Lu dans le cadre du club de lecture de la médiathèque de Dinard.

3
C’est un roman qui a connu un grand succès, si j’en juge par les critiques très positives de Babelio. Je l’ai lu rapidement et avec beaucoup d’intérêt. L’auteur raconte une histoire du point de vue d’un jeune autiste, et mieux qu’un grand discours théorique sur l’autisme, il nous fait parfaitement comprendre combien leur façon d’appréhender le monde est différent du nôtre. A aucun moment, l’auteur ne quitte la façon qu’à Christopher d’appréhender les nombreuses difficultés liées à l’enquête dans laquelle il se lance.

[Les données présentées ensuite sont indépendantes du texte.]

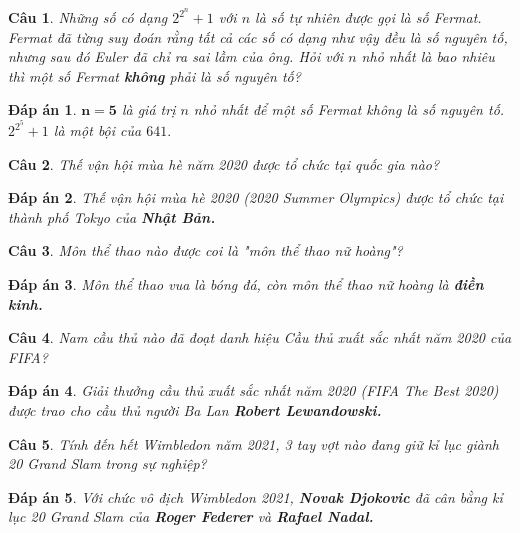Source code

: \documentclass[12pt,a4paper]{article}
\newtheorem{ques}{Câu}
\theoremstyle{nonumberplain}
\newtheorem{ans}{Đáp án}
\begin{document}
\begin{ques}
Những số có dạng \(2^{2^n} + 1\) với \(n\) là số tự nhiên được gọi là số Fermat. Fermat đã từng suy đoán rằng tất cả các số có dạng như vậy đều là số nguyên tố, nhưng sau đó Euler đã chỉ ra sai lầm của ông. Hỏi với \(n\) nhỏ nhất là bao nhiêu thì một số Fermat \textbf{không} phải là số nguyên tố?
\end{ques}
\begin{mybox} \begin{ans}
\(\mathbf{n = 5}\) là giá trị \(n\) nhỏ nhất để một số Fermat không là số nguyên tố.\\
\(2^{2^5} + 1\) là một bội của \(641.\)
\end{ans} \end{mybox}
\begin{ques}
Thế vận hội mùa hè năm 2020 được tổ chức tại quốc gia nào?
\end{ques}
\begin{mybox} \begin{ans}
Thế vận hội mùa hè 2020 (2020 Summer Olympics) được tổ chức tại thành phố Tokyo của \textbf{Nhật Bản.}
\end{ans} \end{mybox}
\begin{ques}
Môn thể thao nào được coi là \textit{"môn thể thao nữ hoàng"}?
\end{ques}
\begin{mybox} \begin{ans}
Môn thể thao vua là bóng đá, còn môn thể thao nữ hoàng là \textbf{điền kinh.}
\end{ans} \end{mybox}
\begin{ques}
Nam cầu thủ nào đã đoạt danh hiệu Cầu thủ xuất sắc nhất năm 2020 của FIFA?
\end{ques}
\begin{mybox} \begin{ans}
Giải thưởng cầu thủ xuất sắc nhất năm 2020 (FIFA The Best 2020) được trao cho cầu thủ người Ba Lan \textbf{Robert Lewandowski.}
\end{ans} \end{mybox}
\begin{ques}
Tính đến hết Wimbledon năm 2021, 3 tay vợt nào đang giữ kỉ lục giành 20 Grand Slam trong sự nghiệp?
\end{ques}
\begin{mybox} \begin{ans}
Với chức vô địch Wimbledon 2021, \textbf{Novak Djokovic} đã cân bằng kỉ lục 20 Grand Slam của \textbf{Roger Federer} và \textbf{Rafael Nadal.}
\end{ans} \end{mybox}
\end{document}
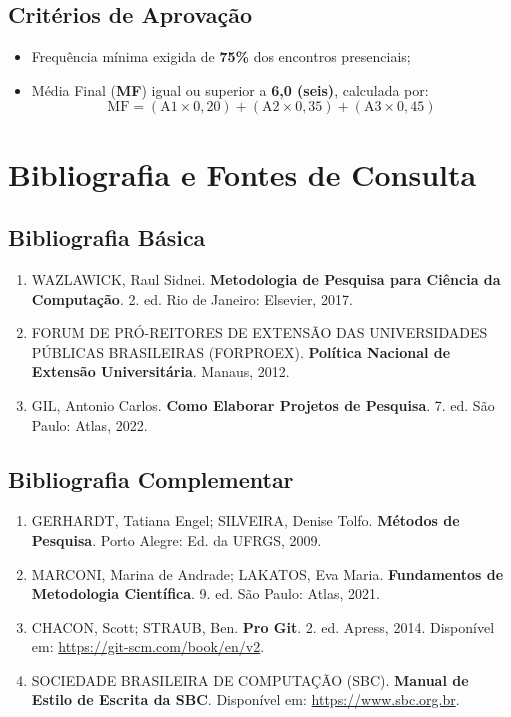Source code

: \documentclass[12pt,a4paper]{article}
\begin{document}
\subsection{Critérios de Aprovação}
\begin{itemize}[leftmargin=*]
    \item Frequência mínima exigida de \textbf{75\%} dos encontros presenciais;
    \item Média Final (\textbf{MF}) igual ou superior a \textbf{6,0 (seis)}, calculada por:
    \[
    \text{MF} = (\text{A1} \times 0{,}20) + (\text{A2} \times 0{,}35) + (\text{A3} \times 0{,}45)
    \]
\end{itemize}

\section{Bibliografia e Fontes de Consulta}

\subsection{Bibliografia Básica}
\begin{enumerate}[leftmargin=*]
    \item WAZLAWICK, Raul Sidnei. \textbf{Metodologia de Pesquisa para Ciência da Computação}. 2. ed. Rio de Janeiro: Elsevier, 2017.
    \item FORUM DE PRÓ-REITORES DE EXTENSÃO DAS UNIVERSIDADES PÚBLICAS BRASILEIRAS (FORPROEX). \textbf{Política Nacional de Extensão Universitária}. Manaus, 2012.
    \item GIL, Antonio Carlos. \textbf{Como Elaborar Projetos de Pesquisa}. 7. ed. São Paulo: Atlas, 2022.
\end{enumerate}

\subsection{Bibliografia Complementar}
\begin{enumerate}[leftmargin=*]
    \item GERHARDT, Tatiana Engel; SILVEIRA, Denise Tolfo. \textbf{Métodos de Pesquisa}. Porto Alegre: Ed. da UFRGS, 2009.
    \item MARCONI, Marina de Andrade; LAKATOS, Eva Maria. \textbf{Fundamentos de Metodologia Científica}. 9. ed. São Paulo: Atlas, 2021.
    \item CHACON, Scott; STRAUB, Ben. \textbf{Pro Git}. 2. ed. Apress, 2014. Disponível em: \url{https://git-scm.com/book/en/v2}.
    \item SOCIEDADE BRASILEIRA DE COMPUTAÇÃO (SBC). \textbf{Manual de Estilo de Escrita da SBC}. Disponível em: \url{https://www.sbc.org.br}.
\end{enumerate}
\end{document}
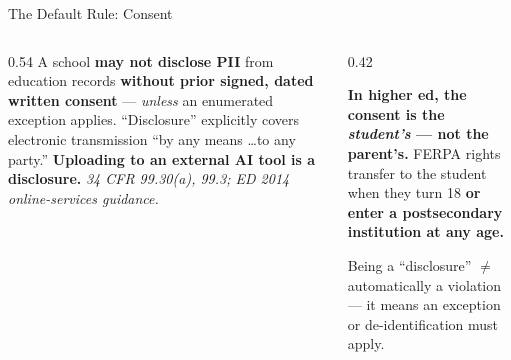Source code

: \documentclass[aspectratio=169, 10pt]{beamer}
\newcommand{\cmcite}[1]{{\scriptsize\color{CoolGray}\textit{#1}}}
\begin{document}
\begin{frame}{The Default Rule: Consent}
\begin{columns}[T]
\begin{column}{0.54\textwidth}
\small A school \textbf{may not disclose PII} from education records \textbf{without prior signed, dated written consent} --- \emph{unless} an enumerated exception applies.
\vskip5pt
``Disclosure'' explicitly covers electronic transmission ``by any means \ldots to any party.'' \textbf{Uploading to an external AI tool is a disclosure.}
\vskip4pt
\cmcite{34 CFR 99.30(a), 99.3; ED 2014 online-services guidance.}
\end{column}
\begin{column}{0.42\textwidth}
\begin{tcolorbox}[accentbox]
\small
\textbf{In higher ed, the consent is the \emph{student's} --- not the parent's.}
\vskip4pt
FERPA rights transfer to the student when they turn 18 \textbf{or enter a postsecondary institution at any age.}
\end{tcolorbox}
\vskip4pt
\begin{tcolorbox}[quotebox, top=3pt, bottom=3pt]
\scriptsize Being a ``disclosure'' $\neq$ automatically a violation --- it means an exception or de-identification must apply.
\end{tcolorbox}
\end{column}
\end{columns}
\end{frame}
\end{document}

Un chien a été sauvagement trucidé par un coup de fourche en face de chez lui. Il veut savoir qui a fait cela et pour cela, pose des questions à son voisinage. Il découvrira la vérité mais hélas , également que son père lui a menti. Un autiste ne sait pas mentir et le mensonge d’une personne à qui il avait accordé sa confiance provoque un séisme dans sa conscience.

On sent à travers ce roman toute la difficulté d’élever un enfant autiste. Ses parents ne sont ni meilleurs ni pires que les autres, mais pour élever un tel enfant il faut être à la fois un génie et un saint. Incapables de compromis, ils peuvent se mettre en danger et mettre en danger les autres sans se rendre compte de ce qu’ils font. Et puis, si jamais vous voulez les contrarier, comme Christopher, ils peuvent se rouler en boule et commencer à hurler. Et puis, heureusement, il y a les mathématiques, domaine où enfin les choses sont bien rangées dans un ordre qu’aucun affect ne saurait déranger. Alors loin de tout ce qui lui fait peur, le jeune Christopher s’adonne à sa passion et est certain qu’il a une place dans le monde.

Je ne peux pas dire que je partage l’enthousiasme de la centaine de critiques de Babelio, mais cela m’a fait du bien d’accompagner les efforts d’un écrivain qui veut aider à comprendre le monde si étrange des autistes.

Citations

 Les sentiments de Christopher

J’aime bien les chiens. On sait toujours ce qu’ils pensent. Ils ont quatre humeurs. Content, triste, fâché, et concentré. En plus, les chiens sont fidèles et ils ne disent pas de mensonges parce qu’ils ne savent pas parler.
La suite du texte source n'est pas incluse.